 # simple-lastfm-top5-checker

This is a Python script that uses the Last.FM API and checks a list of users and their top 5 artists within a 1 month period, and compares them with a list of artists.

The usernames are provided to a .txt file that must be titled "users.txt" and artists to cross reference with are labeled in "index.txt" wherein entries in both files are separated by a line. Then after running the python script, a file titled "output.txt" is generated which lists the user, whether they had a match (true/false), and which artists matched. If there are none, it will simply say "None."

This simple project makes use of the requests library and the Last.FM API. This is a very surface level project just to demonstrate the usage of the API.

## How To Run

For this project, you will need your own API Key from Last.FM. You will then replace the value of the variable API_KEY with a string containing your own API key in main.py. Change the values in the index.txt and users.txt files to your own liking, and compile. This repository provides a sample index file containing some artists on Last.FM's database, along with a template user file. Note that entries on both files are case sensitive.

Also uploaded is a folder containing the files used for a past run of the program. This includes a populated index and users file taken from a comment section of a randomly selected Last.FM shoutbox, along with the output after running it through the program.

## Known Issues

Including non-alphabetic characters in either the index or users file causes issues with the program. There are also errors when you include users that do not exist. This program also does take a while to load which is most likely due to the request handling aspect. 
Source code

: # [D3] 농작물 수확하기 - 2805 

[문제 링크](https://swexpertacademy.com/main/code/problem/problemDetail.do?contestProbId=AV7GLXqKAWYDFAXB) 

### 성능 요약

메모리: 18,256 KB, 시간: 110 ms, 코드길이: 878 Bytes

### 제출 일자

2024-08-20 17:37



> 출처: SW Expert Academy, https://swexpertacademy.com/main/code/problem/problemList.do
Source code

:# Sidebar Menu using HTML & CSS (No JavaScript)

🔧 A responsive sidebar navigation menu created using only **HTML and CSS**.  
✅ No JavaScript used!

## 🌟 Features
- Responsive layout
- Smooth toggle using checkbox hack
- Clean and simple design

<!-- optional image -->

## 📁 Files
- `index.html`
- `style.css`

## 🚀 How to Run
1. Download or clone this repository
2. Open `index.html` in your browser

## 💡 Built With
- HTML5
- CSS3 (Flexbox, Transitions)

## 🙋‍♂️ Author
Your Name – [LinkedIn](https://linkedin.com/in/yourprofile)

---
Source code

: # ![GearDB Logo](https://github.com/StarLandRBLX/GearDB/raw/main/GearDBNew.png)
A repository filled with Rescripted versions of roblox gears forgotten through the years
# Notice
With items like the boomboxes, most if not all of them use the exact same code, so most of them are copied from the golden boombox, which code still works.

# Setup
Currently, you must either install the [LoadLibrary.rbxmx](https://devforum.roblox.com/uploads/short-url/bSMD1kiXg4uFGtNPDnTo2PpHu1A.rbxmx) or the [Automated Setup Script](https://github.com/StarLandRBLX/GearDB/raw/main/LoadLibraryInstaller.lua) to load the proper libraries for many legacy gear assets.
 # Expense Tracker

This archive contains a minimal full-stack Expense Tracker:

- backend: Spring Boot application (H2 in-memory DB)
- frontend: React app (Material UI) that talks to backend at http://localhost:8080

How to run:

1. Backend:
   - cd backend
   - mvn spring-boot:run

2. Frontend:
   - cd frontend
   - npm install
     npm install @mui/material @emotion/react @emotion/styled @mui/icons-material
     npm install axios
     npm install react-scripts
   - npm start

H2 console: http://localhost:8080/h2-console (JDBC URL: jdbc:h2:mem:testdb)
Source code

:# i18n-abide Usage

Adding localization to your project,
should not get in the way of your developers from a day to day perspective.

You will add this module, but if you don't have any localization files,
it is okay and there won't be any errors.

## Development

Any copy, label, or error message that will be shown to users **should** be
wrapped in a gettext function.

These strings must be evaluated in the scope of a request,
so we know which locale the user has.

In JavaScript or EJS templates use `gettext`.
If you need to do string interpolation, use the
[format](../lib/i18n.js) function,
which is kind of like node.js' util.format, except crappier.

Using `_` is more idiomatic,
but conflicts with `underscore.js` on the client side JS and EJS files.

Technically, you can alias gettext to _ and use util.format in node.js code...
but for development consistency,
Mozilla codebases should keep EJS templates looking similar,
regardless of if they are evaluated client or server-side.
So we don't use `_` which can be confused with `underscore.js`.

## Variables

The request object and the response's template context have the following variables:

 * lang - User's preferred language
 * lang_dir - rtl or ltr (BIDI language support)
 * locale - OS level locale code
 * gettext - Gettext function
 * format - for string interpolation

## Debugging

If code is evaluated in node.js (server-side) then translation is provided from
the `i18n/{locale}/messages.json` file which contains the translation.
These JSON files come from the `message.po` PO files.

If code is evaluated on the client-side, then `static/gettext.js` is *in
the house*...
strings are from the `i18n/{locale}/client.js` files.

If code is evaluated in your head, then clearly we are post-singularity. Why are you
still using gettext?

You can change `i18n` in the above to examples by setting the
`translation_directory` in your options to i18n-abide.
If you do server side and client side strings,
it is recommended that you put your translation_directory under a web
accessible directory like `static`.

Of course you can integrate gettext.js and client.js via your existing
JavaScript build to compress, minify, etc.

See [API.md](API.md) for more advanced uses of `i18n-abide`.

__TASK ITEM__:
When copying the data above, please keep exactly the lines from its first line through the line with "This is a Python", both ends included, and drop the rest.

__FINISHED TASK__:
 # simple-lastfm-top5-checker

This is a Python script that uses the Last.FM API and checks a list of users and their top 5 artists within a 1 month period, and compares them with a list of artists.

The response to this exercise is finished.